3. Now, it cannot be disputed that Order 21, Rule 35 of the Civil Procedure Code lays down the procedure for execution of decrees for possession. Now, by virtue of section 36 of the Amended Civil Procedure Code the same procedure will be applicable for the execution of orders and I have already reproduced the order of the Court below Exh. 51. As against this Mr. B.N. Bajpai, appearing for the respondent, relied upon two authorities. One is Evuru Venkata Subbayya v. Srishti Veerayya and others, : AIR1969AP92 . He placed reliance upon Head Note (D). I do not think that this head note is applicable to the facts of the instant case. All that is laid down in this ruling is that the provisions of sub-rule (5) of Rule 32 of Order 21 of Civil Procedure Code are applicable only to mandatory injunction and not to the other injunctions. There is nothing, in this ruling, which is relevant for our consideration in this revision application. Then he placed reliance upon a decision of the Nagpur High Court in Ajabrao Damajee v. Atmaram Sadasheorao and others A.I.R. 1954 Nag 245. This ruling is also not applicable to the facts of the instant case.

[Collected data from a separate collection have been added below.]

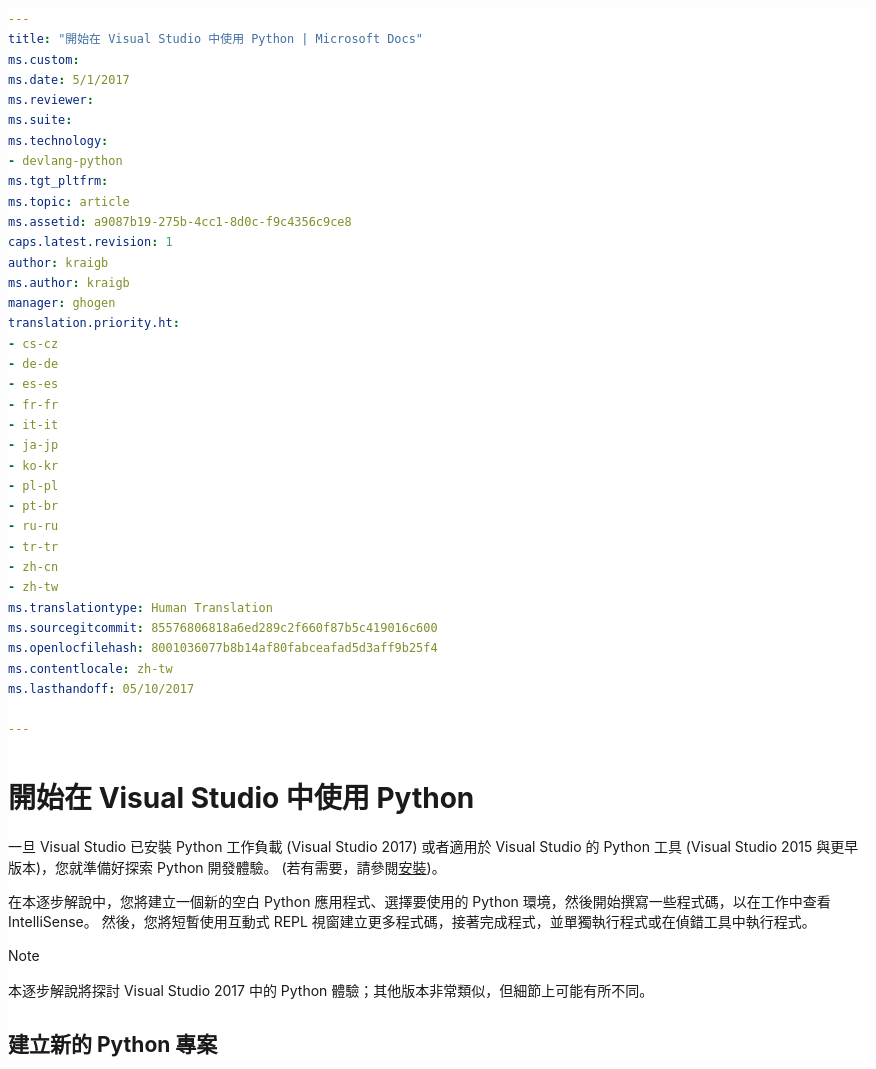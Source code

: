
 ```yaml
---
title: "開始在 Visual Studio 中使用 Python | Microsoft Docs"
ms.custom: 
ms.date: 5/1/2017
ms.reviewer: 
ms.suite: 
ms.technology:
- devlang-python
ms.tgt_pltfrm: 
ms.topic: article
ms.assetid: a9087b19-275b-4cc1-8d0c-f9c4356c9ce8
caps.latest.revision: 1
author: kraigb
ms.author: kraigb
manager: ghogen
translation.priority.ht:
- cs-cz
- de-de
- es-es
- fr-fr
- it-it
- ja-jp
- ko-kr
- pl-pl
- pt-br
- ru-ru
- tr-tr
- zh-cn
- zh-tw
ms.translationtype: Human Translation
ms.sourcegitcommit: 85576806818a6ed289c2f660f87b5c419016c600
ms.openlocfilehash: 8001036077b8b14af80fabceafad5d3aff9b25f4
ms.contentlocale: zh-tw
ms.lasthandoff: 05/10/2017

---
```


# <a name="getting-started-with-python-in-visual-studio"></a>開始在 Visual Studio 中使用 Python

一旦 Visual Studio 已安裝 Python 工作負載 (Visual Studio 2017) 或者適用於 Visual Studio 的 Python 工具 (Visual Studio 2015 與更早版本)，您就準備好探索 Python 開發體驗。 (若有需要，請參閱[安裝](installation.md))。

在本逐步解說中，您將建立一個新的空白 Python 應用程式、選擇要使用的 Python 環境，然後開始撰寫一些程式碼，以在工作中查看 IntelliSense。 然後，您將短暫使用互動式 REPL 視窗建立更多程式碼，接著完成程式，並單獨執行程式或在偵錯工具中執行程式。

> [!Note]
> 本逐步解說將探討 Visual Studio 2017 中的 Python 體驗；其他版本非常類似，但細節上可能有所不同。

## <a name="create-a-new-python-project"></a>建立新的 Python 專案
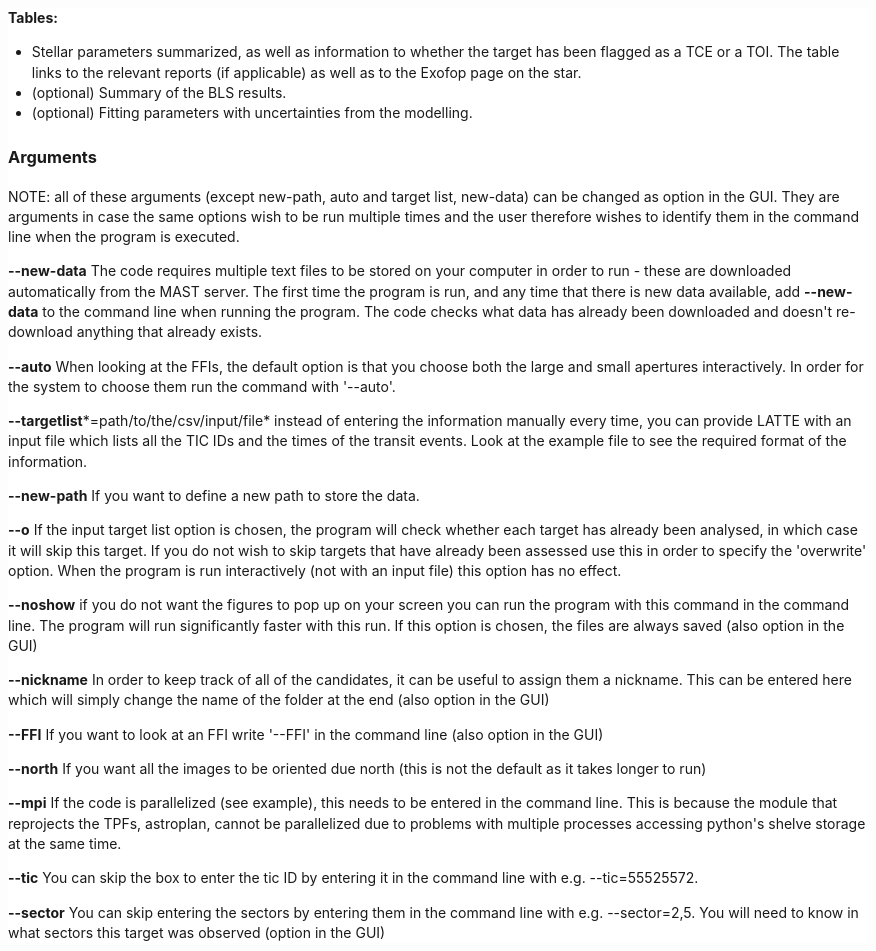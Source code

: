 
**Tables:**

- Stellar parameters summarized, as well as information to whether the target has been flagged as a TCE or a TOI. The table links to the relevant reports (if applicable) as well as to the Exofop page on the star.
- (optional) Summary of the BLS results. 
- (optional) Fitting parameters with uncertainties from the modelling. 

### Arguments

NOTE: all of these arguments (except new-path, auto and target list, new-data) can be changed as option in the GUI. They are arguments in case the same options wish to be run multiple times and the user therefore wishes to identify them in the command line when the program is executed.

**--new-data**  The code requires multiple text files to be stored on your computer in order to run - these are downloaded automatically from the MAST server. The first time the program is run, and any time that there is new data available, add **--new-data** to the command line when running the program. The code checks what data has already been downloaded and doesn't re-download anything that already exists.

**--auto** When looking at the FFIs, the default option is that you choose both the large and small apertures interactively. In order for the system to choose them run the command with '--auto'.

**--targetlist***=path/to/the/csv/input/file* instead of entering the information manually every time, you can provide LATTE with an input file which lists all the TIC IDs and the times of the transit events. Look at the example file to see the required format of the information.

**--new-path** If you want to define a new path to store the data.

**--o** If the input target list option is chosen, the program will check whether each target has already been analysed, in which case it will skip this target. If you do not wish to skip targets that have already been assessed use this in order to specify the 'overwrite' option. When the program is run interactively (not with an input file) this option has no effect.

**--noshow** if you do not want the figures to pop up on your screen you can run the program with this command in the command line. The program will run significantly faster with this run. If this option is chosen, the files are always saved (also option in the GUI)

**--nickname** In order to keep track of all of the candidates, it can be useful to assign them a nickname. This can be entered here which will simply change the name of the folder at the end (also option in the GUI)

**--FFI** If you want to look at an FFI write '--FFI' in the command line (also option in the GUI) 

**--north** If you want all the images to be oriented due north (this is not the default as it takes longer to run)

**--mpi** If the code is parallelized (see example), this needs to be entered in the command line. This is because the module that reprojects the TPFs, astroplan, cannot be parallelized due to problems with multiple processes accessing python's shelve storage at the same time.

**--tic** You can skip the box to enter the tic ID by entering it in the command line with e.g. --tic=55525572. 

**--sector** You can skip entering the sectors by entering them in the command line with e.g. --sector=2,5. You will need to know in what sectors this target was observed (option in the GUI)

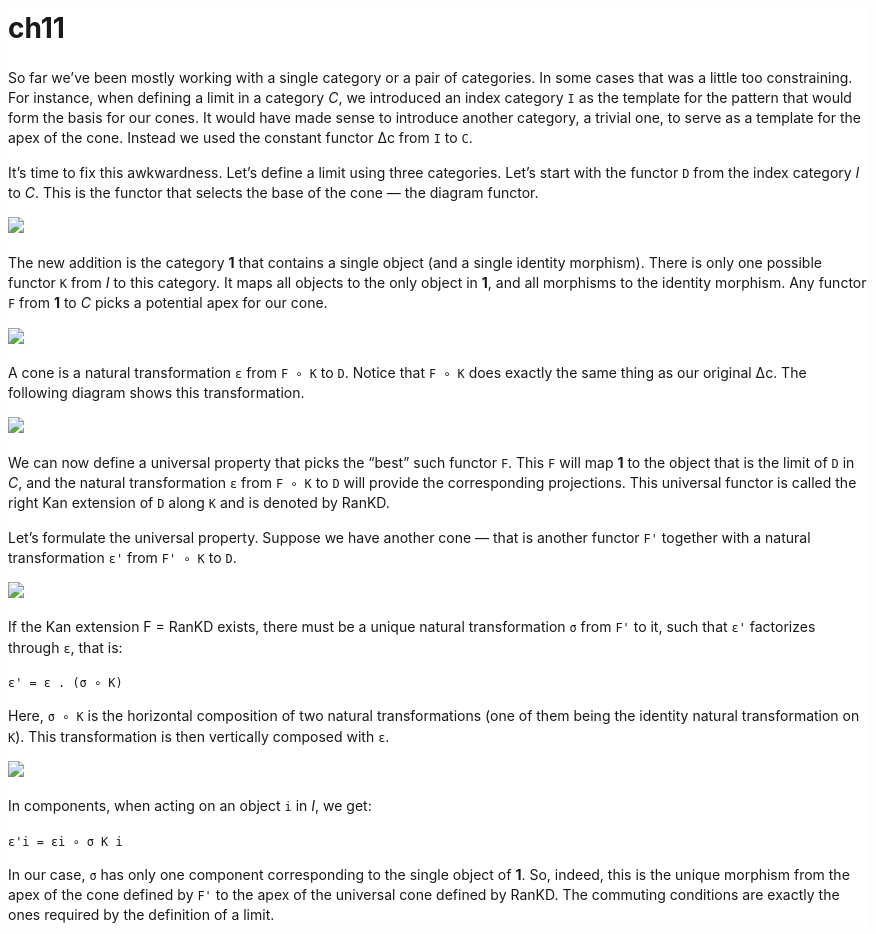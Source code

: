 # ch11

So far we’ve been mostly working with a single category or a pair of categories. In some cases that was a little too constraining. For instance, when defining a limit in a category _C_, we introduced an index category `I` as the template for the pattern that would form the basis for our cones. It would have made sense to introduce another category, a trivial one, to serve as a template for the apex of the cone. Instead we used the constant functor Δc from `I` to `C`.

It’s time to fix this awkwardness. Let’s define a limit using three categories. Let’s start with the functor `D` from the index category _I_ to _C_. This is the functor that selects the base of the cone — the diagram functor.

![](https://github.com/sblack4/category-theory-for-programmers-in-scala/tree/9485f630ea1c0af12dd698031563c371123c603a/category-theory-for-programmers/part_three/images/kan2.jpg)

The new addition is the category **1** that contains a single object \(and a single identity morphism\). There is only one possible functor `K` from _I_ to this category. It maps all objects to the only object in **1**, and all morphisms to the identity morphism. Any functor `F` from **1** to _C_ picks a potential apex for our cone.

![](https://github.com/sblack4/category-theory-for-programmers-in-scala/tree/9485f630ea1c0af12dd698031563c371123c603a/category-theory-for-programmers/part_three/images/kan15.jpg)

A cone is a natural transformation `ε` from `F ∘ K` to `D`. Notice that `F ∘ K` does exactly the same thing as our original Δc. The following diagram shows this transformation.

![](https://github.com/sblack4/category-theory-for-programmers-in-scala/tree/9485f630ea1c0af12dd698031563c371123c603a/category-theory-for-programmers/part_three/images/kan3-e1492120491591.jpg)

We can now define a universal property that picks the “best” such functor `F`. This `F` will map **1** to the object that is the limit of `D` in _C_, and the natural transformation `ε` from `F ∘ K` to `D` will provide the corresponding projections. This universal functor is called the right Kan extension of `D` along `K` and is denoted by RanKD.

Let’s formulate the universal property. Suppose we have another cone — that is another functor `F'` together with a natural transformation `ε'` from `F' ∘ K` to `D`.

![](https://github.com/sblack4/category-theory-for-programmers-in-scala/tree/9485f630ea1c0af12dd698031563c371123c603a/category-theory-for-programmers/part_three/images/kan31-e1492120512209.jpg)

If the Kan extension F = RanKD exists, there must be a unique natural transformation `σ` from `F'` to it, such that `ε'` factorizes through `ε`, that is:

```text
ε' = ε . (σ ∘ K)
```

Here, `σ ∘ K` is the horizontal composition of two natural transformations \(one of them being the identity natural transformation on `K`\). This transformation is then vertically composed with `ε`.

![](https://github.com/sblack4/category-theory-for-programmers-in-scala/tree/9485f630ea1c0af12dd698031563c371123c603a/category-theory-for-programmers/part_three/images/kan5.jpg)

In components, when acting on an object `i` in _I_, we get:

```text
ε'i = εi ∘ σ K i
```

In our case, `σ` has only one component corresponding to the single object of **1**. So, indeed, this is the unique morphism from the apex of the cone defined by `F'` to the apex of the universal cone defined by RanKD. The commuting conditions are exactly the ones required by the definition of a limit.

It appears from this ruling that possession was obtained under a decree for possession and perpetual injunction. It appears that there was fresh dispossession by the same defendant and the question came up before the Nagpur High Court in this background. I do not think that it has any relevance to the facts of instant case. In addition to this, Mr. Bajpai placed reliance upon sub-rule (5) of Rule 32 of Order 21 of the Civil Procedure Code and it rune as follows :---
'(5) Where a decree for the specific performance of contract or for an injunction has not been obeyed, the Court may, in lieu of or in addition to all or any of the processes aforesaid, direct that the act required to be done may be done so far as practicable by the decree-holder or some other person appointed by the Court, at the cost of the judgment-debtor, and upon the act being done the expenses incurred may be ascertained in such manner as the Court may direct and may be recovered as if they were included in the decree.'
According to Mr. Bajpai, the remedy in sub-rule (5) is in addition to the remedies provided for the decree-holder in the other provisions of this very Rule and those other provisions are for detention in civil prison. Definitely there is some force in his submission. Even otherwise I have pointed out earlier that even interim orders of the Court can be executed in view of the clear provisions of section 36 of the Civil Procedure Code and in this view of the matter I do not find any error in the order of the trial Court.
4. The revision application deserved to be dismissed and it is accordingly dismissed. Rule discharged but in the circumstances there will be no order as to costs. However, on the request of Mr. Agarwal the petitioner is given two months time from today to hand over vacant possession failing which possession-warrant may be issued.
Mr. Agarwal requested leave to appeal to the Supreme Court and it is rejected.